What the task asks: Report every line of the listing below in which the string "repercussions" appears.

*** Opening of Data for review ***

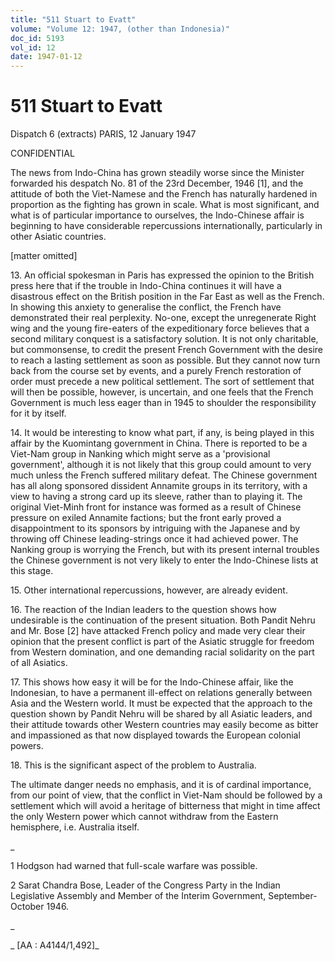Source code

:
 ```yaml
---
title: "511 Stuart to Evatt"
volume: "Volume 12: 1947, (other than Indonesia)"
doc_id: 5193
vol_id: 12
date: 1947-01-12
---
```


# 511 Stuart to Evatt

Dispatch 6 (extracts) PARIS, 12 January 1947

CONFIDENTIAL

The news from Indo-China has grown steadily worse since the Minister forwarded his despatch No. 81 of the 23rd December, 1946 [1], and the attitude of both the Viet-Namese and the French has naturally hardened in proportion as the fighting has grown in scale. What is most significant, and what is of particular importance to ourselves, the Indo-Chinese affair is beginning to have considerable repercussions internationally, particularly in other Asiatic countries.

[matter omitted]

13\. An official spokesman in Paris has expressed the opinion to the British press here that if the trouble in Indo-China continues it will have a disastrous effect on the British position in the Far East as well as the French. In showing this anxiety to generalise the conflict, the French have demonstrated their real perplexity. No-one, except the unregenerate Right wing and the young fire-eaters of the expeditionary force believes that a second military conquest is a satisfactory solution. It is not only charitable, but commonsense, to credit the present French Government with the desire to reach a lasting settlement as soon as possible. But they cannot now turn back from the course set by events, and a purely French restoration of order must precede a new political settlement. The sort of settlement that will then be possible, however, is uncertain, and one feels that the French Government is much less eager than in 1945 to shoulder the responsibility for it by itself.

14\. It would be interesting to know what part, if any, is being played in this affair by the Kuomintang government in China. There is reported to be a Viet-Nam group in Nanking which might serve as a 'provisional government', although it is not likely that this group could amount to very much unless the French suffered military defeat. The Chinese government has all along sponsored dissident Annamite groups in its territory, with a view to having a strong card up its sleeve, rather than to playing it. The original Viet-Minh front for instance was formed as a result of Chinese pressure on exiled Annamite factions; but the front early proved a disappointment to its sponsors by intriguing with the Japanese and by throwing off Chinese leading-strings once it had achieved power. The Nanking group is worrying the French, but with its present internal troubles the Chinese government is not very likely to enter the Indo-Chinese lists at this stage.

15\. Other international repercussions, however, are already evident.

16\. The reaction of the Indian leaders to the question shows how undesirable is the continuation of the present situation. Both Pandit Nehru and Mr. Bose [2] have attacked French policy and made very clear their opinion that the present conflict is part of the Asiatic struggle for freedom from Western domination, and one demanding racial solidarity on the part of all Asiatics.

17\. This shows how easy it will be for the Indo-Chinese affair, like the Indonesian, to have a permanent ill-effect on relations generally between Asia and the Western world. It must be expected that the approach to the question shown by Pandit Nehru will be shared by all Asiatic leaders, and their attitude towards other Western countries may easily become as bitter and impassioned as that now displayed towards the European colonial powers.

18\. This is the significant aspect of the problem to Australia.

The ultimate danger needs no emphasis, and it is of cardinal importance, from our point of view, that the conflict in Viet-Nam should be followed by a settlement which will avoid a heritage of bitterness that might in time affect the only Western power which cannot withdraw from the Eastern hemisphere, i.e. Australia itself.

_

1 Hodgson had warned that full-scale warfare was possible.

2 Sarat Chandra Bose, Leader of the Congress Party in the Indian Legislative Assembly and Member of the Interim Government, September-October 1946.

_

_ [AA : A4144/1,492]_
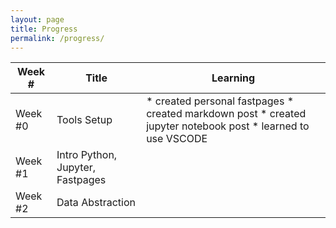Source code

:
 ```yaml
---
layout: page
title: Progress
permalink: /progress/
---
```


| Week # | Title | Learning |
| --- | --- | --- |
| Week #0 | Tools Setup | * created personal fastpages * created markdown post * created jupyter notebook post * learned to use VSCODE
| Week #1 | Intro Python, Jupyter, Fastpages |
| Week #2 | Data Abstraction |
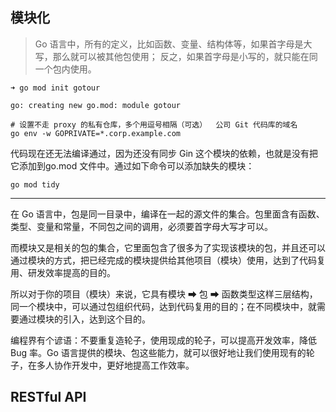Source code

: ## 模块化

> Go 语言中，所有的定义，比如函数、变量、结构体等，如果首字母是大写，那么就可以被其他包使用；
> 反之，如果首字母是小写的，就只能在同一个包内使用。

```shell
➜ go mod init gotour

go: creating new go.mod: module gotour
```

```shell
# 设置不走 proxy 的私有仓库，多个用逗号相隔（可选）  公司 Git 代码库的域名
go env -w GOPRIVATE=*.corp.example.com
```

代码现在还无法编译通过，因为还没有同步 Gin 这个模块的依赖，也就是没有把它添加到go.mod 文件中。通过如下命令可以添加缺失的模块：

```shell
go mod tidy
```

***
在 Go 语言中，包是同一目录中，编译在一起的源文件的集合。包里面含有函数、类型、变量和常量，不同包之间的调用，必须要首字母大写才可以。

而模块又是相关的包的集合，它里面包含了很多为了实现该模块的包，并且还可以通过模块的方式，把已经完成的模块提供给其他项目（模块）使用，达到了代码复用、研发效率提高的目的。

所以对于你的项目（模块）来说，它具有模块 ➡ 包 ➡ 函数类型这样三层结构，同一个模块中，可以通过包组织代码，达到代码复用的目的；在不同模块中，就需要通过模块的引入，达到这个目的。

编程界有个谚语：不要重复造轮子，使用现成的轮子，可以提高开发效率，降低 Bug 率。Go
语言提供的模块、包这些能力，就可以很好地让我们使用现有的轮子，在多人协作开发中，更好地提高工作效率。

## RESTful API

*** Close of Data for review ***

Result of this task:
The news from Indo-China has grown steadily worse since the Minister forwarded his despatch No. 81 of the 23rd December, 1946 [1], and the attitude of both the Viet-Namese and the French has naturally hardened in proportion as the fighting has grown in scale. What is most significant, and what is of particular importance to ourselves, the Indo-Chinese affair is beginning to have considerable repercussions internationally, particularly in other Asiatic countries.
15\. Other international repercussions, however, are already evident.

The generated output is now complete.